[Data records]
━━━━

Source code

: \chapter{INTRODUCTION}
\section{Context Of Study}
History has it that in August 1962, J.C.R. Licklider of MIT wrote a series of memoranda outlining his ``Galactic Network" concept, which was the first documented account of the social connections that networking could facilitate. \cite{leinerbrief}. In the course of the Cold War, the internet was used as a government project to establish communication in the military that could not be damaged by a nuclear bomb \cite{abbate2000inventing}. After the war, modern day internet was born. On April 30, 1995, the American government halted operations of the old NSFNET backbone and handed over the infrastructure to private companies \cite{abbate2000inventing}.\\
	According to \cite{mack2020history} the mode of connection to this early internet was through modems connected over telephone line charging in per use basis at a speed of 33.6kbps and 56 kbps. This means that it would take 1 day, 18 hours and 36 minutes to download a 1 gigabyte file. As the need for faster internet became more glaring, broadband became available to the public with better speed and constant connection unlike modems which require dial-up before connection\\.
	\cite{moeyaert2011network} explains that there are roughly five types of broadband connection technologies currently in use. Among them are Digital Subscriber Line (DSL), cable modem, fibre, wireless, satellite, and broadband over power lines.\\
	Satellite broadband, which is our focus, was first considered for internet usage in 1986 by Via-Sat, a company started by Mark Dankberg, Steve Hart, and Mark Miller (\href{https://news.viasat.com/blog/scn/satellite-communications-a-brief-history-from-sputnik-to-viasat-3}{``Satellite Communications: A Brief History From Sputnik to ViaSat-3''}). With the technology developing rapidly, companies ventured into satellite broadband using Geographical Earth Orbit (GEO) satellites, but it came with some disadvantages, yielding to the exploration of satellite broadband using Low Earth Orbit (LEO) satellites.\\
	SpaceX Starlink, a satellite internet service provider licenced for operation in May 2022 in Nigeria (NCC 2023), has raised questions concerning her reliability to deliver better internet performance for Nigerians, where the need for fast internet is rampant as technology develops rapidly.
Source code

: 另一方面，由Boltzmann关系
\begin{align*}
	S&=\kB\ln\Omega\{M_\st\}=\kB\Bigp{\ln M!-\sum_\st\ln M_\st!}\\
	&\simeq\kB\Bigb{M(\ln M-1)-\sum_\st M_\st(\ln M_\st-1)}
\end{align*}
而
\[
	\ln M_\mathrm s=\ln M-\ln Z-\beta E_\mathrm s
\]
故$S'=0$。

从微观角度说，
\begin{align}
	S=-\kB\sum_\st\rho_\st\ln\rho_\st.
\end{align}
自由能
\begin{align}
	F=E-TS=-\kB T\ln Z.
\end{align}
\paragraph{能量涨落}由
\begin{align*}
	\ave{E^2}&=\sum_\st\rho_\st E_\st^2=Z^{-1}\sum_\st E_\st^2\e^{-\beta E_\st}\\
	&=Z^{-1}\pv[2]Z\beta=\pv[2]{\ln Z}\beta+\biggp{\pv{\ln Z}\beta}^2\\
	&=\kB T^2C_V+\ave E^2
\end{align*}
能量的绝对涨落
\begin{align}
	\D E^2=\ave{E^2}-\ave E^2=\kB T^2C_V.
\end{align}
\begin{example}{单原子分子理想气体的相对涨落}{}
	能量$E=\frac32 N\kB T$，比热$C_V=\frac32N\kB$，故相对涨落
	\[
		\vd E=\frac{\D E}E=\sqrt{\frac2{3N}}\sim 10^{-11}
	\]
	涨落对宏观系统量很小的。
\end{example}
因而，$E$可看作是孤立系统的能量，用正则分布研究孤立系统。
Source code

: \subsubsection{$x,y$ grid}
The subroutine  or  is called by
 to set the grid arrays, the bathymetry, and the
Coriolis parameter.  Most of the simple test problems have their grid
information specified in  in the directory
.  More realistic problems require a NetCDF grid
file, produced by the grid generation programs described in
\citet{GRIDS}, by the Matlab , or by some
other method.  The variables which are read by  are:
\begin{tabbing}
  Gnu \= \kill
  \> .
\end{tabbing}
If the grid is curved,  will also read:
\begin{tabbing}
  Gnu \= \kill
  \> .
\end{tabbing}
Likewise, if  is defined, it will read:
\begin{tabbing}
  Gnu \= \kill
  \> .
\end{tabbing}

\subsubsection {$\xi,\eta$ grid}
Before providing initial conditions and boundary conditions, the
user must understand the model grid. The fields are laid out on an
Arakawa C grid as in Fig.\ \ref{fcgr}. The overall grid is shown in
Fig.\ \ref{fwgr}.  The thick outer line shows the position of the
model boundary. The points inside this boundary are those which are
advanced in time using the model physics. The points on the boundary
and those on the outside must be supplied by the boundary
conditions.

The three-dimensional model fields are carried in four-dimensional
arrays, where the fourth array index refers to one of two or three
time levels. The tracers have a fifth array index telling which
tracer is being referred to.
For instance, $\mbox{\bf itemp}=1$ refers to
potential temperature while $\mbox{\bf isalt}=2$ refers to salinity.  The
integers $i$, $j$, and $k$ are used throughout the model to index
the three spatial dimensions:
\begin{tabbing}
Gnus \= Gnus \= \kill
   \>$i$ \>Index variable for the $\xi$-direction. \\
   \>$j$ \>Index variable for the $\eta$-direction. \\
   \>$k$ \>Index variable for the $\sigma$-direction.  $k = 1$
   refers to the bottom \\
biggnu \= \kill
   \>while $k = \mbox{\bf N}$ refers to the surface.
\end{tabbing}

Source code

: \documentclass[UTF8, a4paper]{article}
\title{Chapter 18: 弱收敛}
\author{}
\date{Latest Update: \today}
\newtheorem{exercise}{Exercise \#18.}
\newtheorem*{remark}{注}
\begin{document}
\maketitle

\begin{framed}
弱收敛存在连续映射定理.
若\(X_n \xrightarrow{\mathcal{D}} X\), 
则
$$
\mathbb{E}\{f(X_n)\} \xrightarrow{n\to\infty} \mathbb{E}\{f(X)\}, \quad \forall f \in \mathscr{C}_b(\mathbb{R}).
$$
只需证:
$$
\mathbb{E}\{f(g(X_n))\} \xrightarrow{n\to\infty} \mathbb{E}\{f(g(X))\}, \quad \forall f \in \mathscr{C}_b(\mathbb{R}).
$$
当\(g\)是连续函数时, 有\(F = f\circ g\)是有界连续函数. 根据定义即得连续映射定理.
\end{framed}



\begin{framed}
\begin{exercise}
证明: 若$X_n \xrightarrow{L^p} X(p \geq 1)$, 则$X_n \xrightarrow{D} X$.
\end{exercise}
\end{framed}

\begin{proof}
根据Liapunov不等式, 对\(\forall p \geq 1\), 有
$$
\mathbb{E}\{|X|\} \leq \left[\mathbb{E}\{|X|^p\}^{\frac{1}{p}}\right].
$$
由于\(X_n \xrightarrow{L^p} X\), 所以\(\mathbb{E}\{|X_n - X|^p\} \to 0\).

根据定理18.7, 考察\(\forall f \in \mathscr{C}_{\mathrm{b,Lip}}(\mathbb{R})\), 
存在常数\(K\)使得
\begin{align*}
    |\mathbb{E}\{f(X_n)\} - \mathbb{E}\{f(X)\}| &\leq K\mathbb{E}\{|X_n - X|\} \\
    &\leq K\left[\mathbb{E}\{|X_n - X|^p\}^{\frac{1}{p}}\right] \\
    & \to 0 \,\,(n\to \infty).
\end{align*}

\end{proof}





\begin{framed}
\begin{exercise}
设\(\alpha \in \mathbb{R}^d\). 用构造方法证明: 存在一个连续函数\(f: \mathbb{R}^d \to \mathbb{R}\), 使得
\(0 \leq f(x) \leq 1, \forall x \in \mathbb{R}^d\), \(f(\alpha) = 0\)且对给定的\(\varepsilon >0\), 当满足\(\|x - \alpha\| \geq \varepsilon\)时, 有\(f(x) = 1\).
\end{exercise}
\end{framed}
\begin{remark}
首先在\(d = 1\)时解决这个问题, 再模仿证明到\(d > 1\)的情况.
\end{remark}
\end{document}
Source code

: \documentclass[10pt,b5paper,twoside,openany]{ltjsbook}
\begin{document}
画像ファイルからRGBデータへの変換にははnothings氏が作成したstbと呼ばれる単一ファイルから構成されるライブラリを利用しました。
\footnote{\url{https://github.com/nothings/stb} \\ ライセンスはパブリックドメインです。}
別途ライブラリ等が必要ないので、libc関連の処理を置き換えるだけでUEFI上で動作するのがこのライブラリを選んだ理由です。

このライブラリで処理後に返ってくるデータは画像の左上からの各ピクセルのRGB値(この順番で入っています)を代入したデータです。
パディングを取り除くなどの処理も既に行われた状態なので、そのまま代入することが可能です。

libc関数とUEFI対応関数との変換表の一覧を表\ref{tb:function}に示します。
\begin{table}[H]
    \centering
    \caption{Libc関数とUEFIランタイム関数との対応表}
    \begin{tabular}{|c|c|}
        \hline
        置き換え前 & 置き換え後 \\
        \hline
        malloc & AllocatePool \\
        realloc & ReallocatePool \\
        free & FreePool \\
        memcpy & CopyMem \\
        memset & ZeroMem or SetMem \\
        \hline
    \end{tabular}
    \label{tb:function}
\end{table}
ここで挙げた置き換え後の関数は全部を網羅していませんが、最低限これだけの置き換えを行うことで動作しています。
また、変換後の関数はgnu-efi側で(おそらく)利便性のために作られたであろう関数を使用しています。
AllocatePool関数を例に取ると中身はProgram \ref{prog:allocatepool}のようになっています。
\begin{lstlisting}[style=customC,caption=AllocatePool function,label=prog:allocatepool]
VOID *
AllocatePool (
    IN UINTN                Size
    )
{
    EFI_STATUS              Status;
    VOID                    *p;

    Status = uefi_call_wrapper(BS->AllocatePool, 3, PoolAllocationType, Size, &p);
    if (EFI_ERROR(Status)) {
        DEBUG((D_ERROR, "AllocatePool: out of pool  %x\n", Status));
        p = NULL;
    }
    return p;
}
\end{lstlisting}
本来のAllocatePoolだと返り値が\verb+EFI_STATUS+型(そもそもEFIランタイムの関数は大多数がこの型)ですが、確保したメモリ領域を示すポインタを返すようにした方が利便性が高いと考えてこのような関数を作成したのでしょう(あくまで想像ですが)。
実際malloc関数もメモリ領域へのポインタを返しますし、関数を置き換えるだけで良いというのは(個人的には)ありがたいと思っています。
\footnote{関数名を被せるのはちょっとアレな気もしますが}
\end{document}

━━━━

From the line containing "AllocatePool関数" down to the last line of the records above, print every line exactly, with both ends kept.

AllocatePool関数を例に取ると中身はProgram \ref{prog:allocatepool}のようになっています。
\begin{lstlisting}[style=customC,caption=AllocatePool function,label=prog:allocatepool]
VOID *
AllocatePool (
    IN UINTN                Size
    )
{
    EFI_STATUS              Status;
    VOID                    *p;

    Status = uefi_call_wrapper(BS->AllocatePool, 3, PoolAllocationType, Size, &p);
    if (EFI_ERROR(Status)) {
        DEBUG((D_ERROR, "AllocatePool: out of pool  %x\n", Status));
        p = NULL;
    }
    return p;
}
\end{lstlisting}
本来のAllocatePoolだと返り値が\verb+EFI_STATUS+型(そもそもEFIランタイムの関数は大多数がこの型)ですが、確保したメモリ領域を示すポインタを返すようにした方が利便性が高いと考えてこのような関数を作成したのでしょう(あくまで想像ですが)。
実際malloc関数もメモリ領域へのポインタを返しますし、関数を置き換えるだけで良いというのは(個人的には)ありがたいと思っています。
\footnote{関数名を被せるのはちょっとアレな気もしますが}
\end{document}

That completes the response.